That level of displacement is horrific and should not be tolerated even for the most beneficial projects*. The fact that it's been done in Texas is emblematic of a broken system willing to
sacrifice its most vulnerable citizens in that way. One of the benefits of transit over highways is that the vast majority of transit projects can be done with minimal disruption by (re)using existing rights-of-way, re-allocating street space, and going around or under important sites. While some property acquisition is inevitable for larger projects, it's not a feasibility factor for most.**
In this specific case, I just can't see Medford Square as such an important node that it would justify the cost of rail rapid transit, much less doing so by taking a lot of properties. It's rather smaller than Arlington Center or Watertown or downtown Everett which could all justify rail. If you look at the
2018 bus route profiles, you see a small bump at Medford Square, but neither the massive spike you see at Watertown on the 70 nor the sustained density at Arlington Center or Everett. It's also not something like Roslindale where it would cut significant slow mileage on buses for riders.

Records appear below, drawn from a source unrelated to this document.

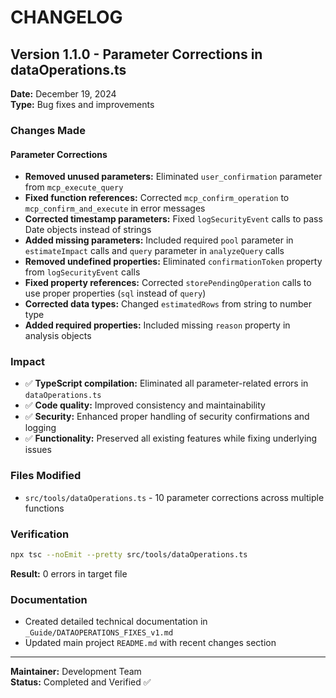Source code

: # CHANGELOG

## Version 1.1.0 - Parameter Corrections in dataOperations.ts

**Date:** December 19, 2024  
**Type:** Bug fixes and improvements

### Changes Made

#### Parameter Corrections
- **Removed unused parameters:** Eliminated `user_confirmation` parameter from `mcp_execute_query`
- **Fixed function references:** Corrected `mcp_confirm_operation` to `mcp_confirm_and_execute` in error messages
- **Corrected timestamp parameters:** Fixed `logSecurityEvent` calls to pass Date objects instead of strings
- **Added missing parameters:** Included required `pool` parameter in `estimateImpact` calls and `query` parameter in `analyzeQuery` calls
- **Removed undefined properties:** Eliminated `confirmationToken` property from `logSecurityEvent` calls
- **Fixed property references:** Corrected `storePendingOperation` calls to use proper properties (`sql` instead of `query`)
- **Corrected data types:** Changed `estimatedRows` from string to number type
- **Added required properties:** Included missing `reason` property in analysis objects

### Impact
- ✅ **TypeScript compilation:** Eliminated all parameter-related errors in `dataOperations.ts`
- ✅ **Code quality:** Improved consistency and maintainability
- ✅ **Security:** Enhanced proper handling of security confirmations and logging
- ✅ **Functionality:** Preserved all existing features while fixing underlying issues

### Files Modified
- `src/tools/dataOperations.ts` - 10 parameter corrections across multiple functions

### Verification
```bash
npx tsc --noEmit --pretty src/tools/dataOperations.ts
```
**Result:** 0 errors in target file

### Documentation
- Created detailed technical documentation in `_Guide/DATAOPERATIONS_FIXES_v1.md`
- Updated main project `README.md` with recent changes section

---

**Maintainer:** Development Team  
**Status:** Completed and Verified ✅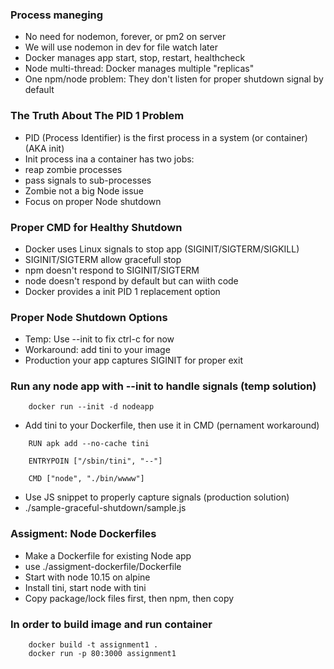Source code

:### Process maneging

* No need for nodemon, forever, or pm2 on server
* We will use nodemon in dev for file watch later
* Docker manages app start, stop, restart, healthcheck
* Node multi-thread: Docker manages multiple "replicas"
* One npm/node problem: They don't listen for proper shutdown signal by default

### The Truth About The PID 1 Problem
* PID (Process Identifier) is the first process in a system (or container) (AKA init)
* Init process ina a container has two jobs:
* reap zombie processes
* pass signals to sub-processes
* Zombie not a big Node issue
* Focus on proper Node shutdown

### Proper CMD for Healthy Shutdown
* Docker uses Linux signals to stop app (SIGINIT/SIGTERM/SIGKILL)
* SIGINIT/SIGTERM allow gracefull stop
* npm doesn't respond to SIGINIT/SIGTERM
* node doesn't respond by default but can wiith code
* Docker provides a init PID 1 replacement option

### Proper Node Shutdown Options
* Temp: Use --init to fix ctrl-c for now
* Workaround: add tini to your image
* Production your app captures SIGINIT for proper exit

### Run any node app with --init to handle signals (temp solution)
```
    docker run --init -d nodeapp
```
* Add tini to your Dockerfile, then use it in CMD (pernament workaround)
```
    RUN apk add --no-cache tini
    
    ENTRYPOIN ["/sbin/tini", "--"]
    
    CMD ["node", "./bin/wwww"]
```
* Use JS snippet to properly capture signals (production solution)
* ./sample-graceful-shutdown/sample.js

### Assigment: Node Dockerfiles
* Make a Dockerfile for existing Node app
* use ./assigment-dockerfile/Dockerfile
* Start with node 10.15 on alpine
* Install tini, start node with tini
* Copy package/lock files first, then npm, then copy

### In order to build image and run container
```
    docker build -t assignment1 .
    docker run -p 80:3000 assignment1
```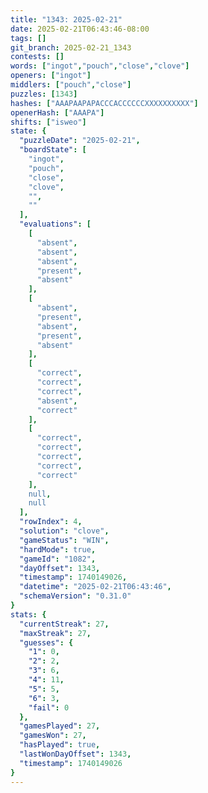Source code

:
```yaml
---
title: "1343: 2025-02-21"
date: 2025-02-21T06:43:46-08:00
tags: []
git_branch: 2025-02-21_1343
contests: []
words: ["ingot","pouch","close","clove"]
openers: ["ingot"]
middlers: ["pouch","close"]
puzzles: [1343]
hashes: ["AAAPAAPAPACCCACCCCCCXXXXXXXXXX"]
openerHash: ["AAAPA"]
shifts: ["isweo"]
state: {
  "puzzleDate": "2025-02-21",
  "boardState": [
    "ingot",
    "pouch",
    "close",
    "clove",
    "",
    ""
  ],
  "evaluations": [
    [
      "absent",
      "absent",
      "absent",
      "present",
      "absent"
    ],
    [
      "absent",
      "present",
      "absent",
      "present",
      "absent"
    ],
    [
      "correct",
      "correct",
      "correct",
      "absent",
      "correct"
    ],
    [
      "correct",
      "correct",
      "correct",
      "correct",
      "correct"
    ],
    null,
    null
  ],
  "rowIndex": 4,
  "solution": "clove",
  "gameStatus": "WIN",
  "hardMode": true,
  "gameId": "1082",
  "dayOffset": 1343,
  "timestamp": 1740149026,
  "datetime": "2025-02-21T06:43:46",
  "schemaVersion": "0.31.0"
}
stats: {
  "currentStreak": 27,
  "maxStreak": 27,
  "guesses": {
    "1": 0,
    "2": 2,
    "3": 6,
    "4": 11,
    "5": 5,
    "6": 3,
    "fail": 0
  },
  "gamesPlayed": 27,
  "gamesWon": 27,
  "hasPlayed": true,
  "lastWonDayOffset": 1343,
  "timestamp": 1740149026
}
---
```

<!-- more -->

It will be the outer end of the 101, and midroute for the 96 which will be anchored by rapid transit on both ends. (The less-frequent 95 and 134 also have potential regional rail transfer opportunities at West Medford and Winchester.)
In some future where Medford Square gets substantially denser and somehow the 96 and 101 are insufficient, and BRT on Mystic Avenue and/or Route 16 are insufficient, and rail is somewhere necessary, branching the Green Line under Winthrop Street would be the same amount of tunneling as the Medford Branch would require. If the Orange Line could be run so frequent that branching is okay (and I would guess the closely-spaced stations and curves under downtown would make that difficult), going to Overlook Ridge via either the Saugus Branch (branching north of Wellington) or Broadway would be a better proposition.
*Maybe, maybe, you could justify it for a massive HSR project where geometry and scale limit less-intrusive options like existing ROWS and tunnels, and where displacement is over a much wider geographic area that can more easily permit relocations, and where those displaced represent a wider cross-section of the population. Even the massive CAHSR project seems to have significantly fewer displacements - the SF-Fresno section is claimed to displace
82 residential units.
**Again, HSR is arguably the exception - when the above-linked article was written in 2022, CAHSR had spent several years and $1.4 billion on land acquisition to piece together a brand-new ROW.